When the insurance regulator directed all market players to
house actuaries in their premises as one of the ways to rein in the
risk-fraught industry, one of the country’s little known profession was
recognised.
Actuary, one of the little understood skilled
careers in Kenya, is now hogging the limelight after the Insurance
Regulatory Authority (IRA) admitted that prudent underwriting of
policies, especially in life insurance, cannot be achieved without
regular evaluations.
“The authority requires all insurers to have a
robust actuarial function that is well positioned, resourced, and
properly authorised and staffed, essential for the proper operation of
the insurer,” says a clause in section two of the Insurance Act.
According to market experts, this could be the
solution to what has always been the Achilles’ heel in the country’s
underwriting portfolio.
More risky undertakings
“Insurance companies are now involving themselves
in more risky undertakings, hence more exposure. This calls for more
expertise which can only be achieved by actuarial skills,” said Mr
Sundeep Raichura, the managing director of Alexander Forbes.
In the past decade, the country has witnessed the
failing of six insurance companies in quick succession, which IRA
commissioner-general Sammy Makove admits could be blamed on lack of
these skills, in addition to poor corporate governance.
So the authority, cognisant of the increasing risk
portfolio in the sector and riding on the campaign for positive
perception among consumers of insurance matters, cannot afford to have
another collapsing insurer as a result of imprudent underwritings
policies.
According to Mr Makove, the directive was pegged
on global best practises that would keep the country at par with its
peers and check an insurer’s shortcomings, which would otherwise go
unnoticed.
“Our aim is to build a better, stronger, and more
stable insurance sector that will give more confidence to the consumer
and empower regulated entities to deliver more relevant, affordable, and
creative services to their customers,” said the IRA’s chief executive.
Actuaries are trained to come up with risk
assessment. And because insurance companies deal with uncertainties,
they are well placed to have these professionals help them prevent major
losses in future.
They offer adequate evaluation on, among other
requirements, the correct pricing of a policy and its relevance to the
market.

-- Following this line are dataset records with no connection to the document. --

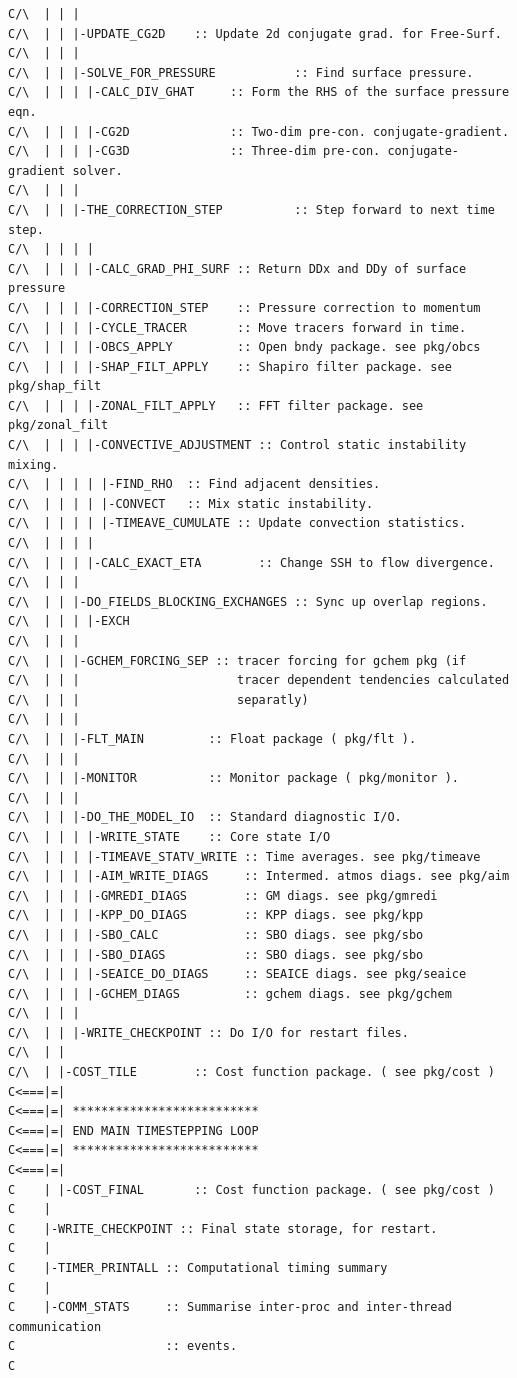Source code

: {\begin{verbatim}
C/\  | | |
C/\  | | |-UPDATE_CG2D    :: Update 2d conjugate grad. for Free-Surf.
C/\  | | |
C/\  | | |-SOLVE_FOR_PRESSURE           :: Find surface pressure.
C/\  | | | |-CALC_DIV_GHAT     :: Form the RHS of the surface pressure eqn.
C/\  | | | |-CG2D              :: Two-dim pre-con. conjugate-gradient.
C/\  | | | |-CG3D              :: Three-dim pre-con. conjugate-gradient solver.
C/\  | | |
C/\  | | |-THE_CORRECTION_STEP          :: Step forward to next time step.
C/\  | | | |
C/\  | | | |-CALC_GRAD_PHI_SURF :: Return DDx and DDy of surface pressure
C/\  | | | |-CORRECTION_STEP    :: Pressure correction to momentum
C/\  | | | |-CYCLE_TRACER       :: Move tracers forward in time.
C/\  | | | |-OBCS_APPLY         :: Open bndy package. see pkg/obcs
C/\  | | | |-SHAP_FILT_APPLY    :: Shapiro filter package. see pkg/shap_filt
C/\  | | | |-ZONAL_FILT_APPLY   :: FFT filter package. see pkg/zonal_filt
C/\  | | | |-CONVECTIVE_ADJUSTMENT :: Control static instability mixing.
C/\  | | | | |-FIND_RHO  :: Find adjacent densities.
C/\  | | | | |-CONVECT   :: Mix static instability.
C/\  | | | | |-TIMEAVE_CUMULATE :: Update convection statistics.
C/\  | | | | 
C/\  | | | |-CALC_EXACT_ETA        :: Change SSH to flow divergence.     
C/\  | | |
C/\  | | |-DO_FIELDS_BLOCKING_EXCHANGES :: Sync up overlap regions.
C/\  | | | |-EXCH                                                   
C/\  | | |
C/\  | | |-GCHEM_FORCING_SEP :: tracer forcing for gchem pkg (if
C/\  | | |                      tracer dependent tendencies calculated
C/\  | | |                      separatly)
C/\  | | |
C/\  | | |-FLT_MAIN         :: Float package ( pkg/flt ).
C/\  | | |
C/\  | | |-MONITOR          :: Monitor package ( pkg/monitor ).
C/\  | | |
C/\  | | |-DO_THE_MODEL_IO  :: Standard diagnostic I/O.
C/\  | | | |-WRITE_STATE    :: Core state I/O
C/\  | | | |-TIMEAVE_STATV_WRITE :: Time averages. see pkg/timeave
C/\  | | | |-AIM_WRITE_DIAGS     :: Intermed. atmos diags. see pkg/aim
C/\  | | | |-GMREDI_DIAGS        :: GM diags. see pkg/gmredi
C/\  | | | |-KPP_DO_DIAGS        :: KPP diags. see pkg/kpp
C/\  | | | |-SBO_CALC            :: SBO diags. see pkg/sbo
C/\  | | | |-SBO_DIAGS           :: SBO diags. see pkg/sbo
C/\  | | | |-SEAICE_DO_DIAGS     :: SEAICE diags. see pkg/seaice
C/\  | | | |-GCHEM_DIAGS         :: gchem diags. see pkg/gchem
C/\  | | |
C/\  | | |-WRITE_CHECKPOINT :: Do I/O for restart files.
C/\  | |
C/\  | |-COST_TILE        :: Cost function package. ( see pkg/cost )
C<===|=|
C<===|=| **************************
C<===|=| END MAIN TIMESTEPPING LOOP
C<===|=| **************************
C<===|=|
C    | |-COST_FINAL       :: Cost function package. ( see pkg/cost )
C    |
C    |-WRITE_CHECKPOINT :: Final state storage, for restart.
C    |
C    |-TIMER_PRINTALL :: Computational timing summary
C    |
C    |-COMM_STATS     :: Summarise inter-proc and inter-thread communication
C                     :: events.
C
\end{verbatim}
}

Wrong pricing can lead to higher compensations and low premium
returns, leading to fatal losses.
But with the importance of these skills in
insurance management, few insurance companies can afford to keep a
stocked unit of actuaries in their premises because of the high
remuneration of these professionals.
Underwriters would outsource these services from
actuarial firms, say, Alexander Forbes, Ernst and Young, AON, and
Actuarial Services (EA) Ltd, to cut down on hiring charges.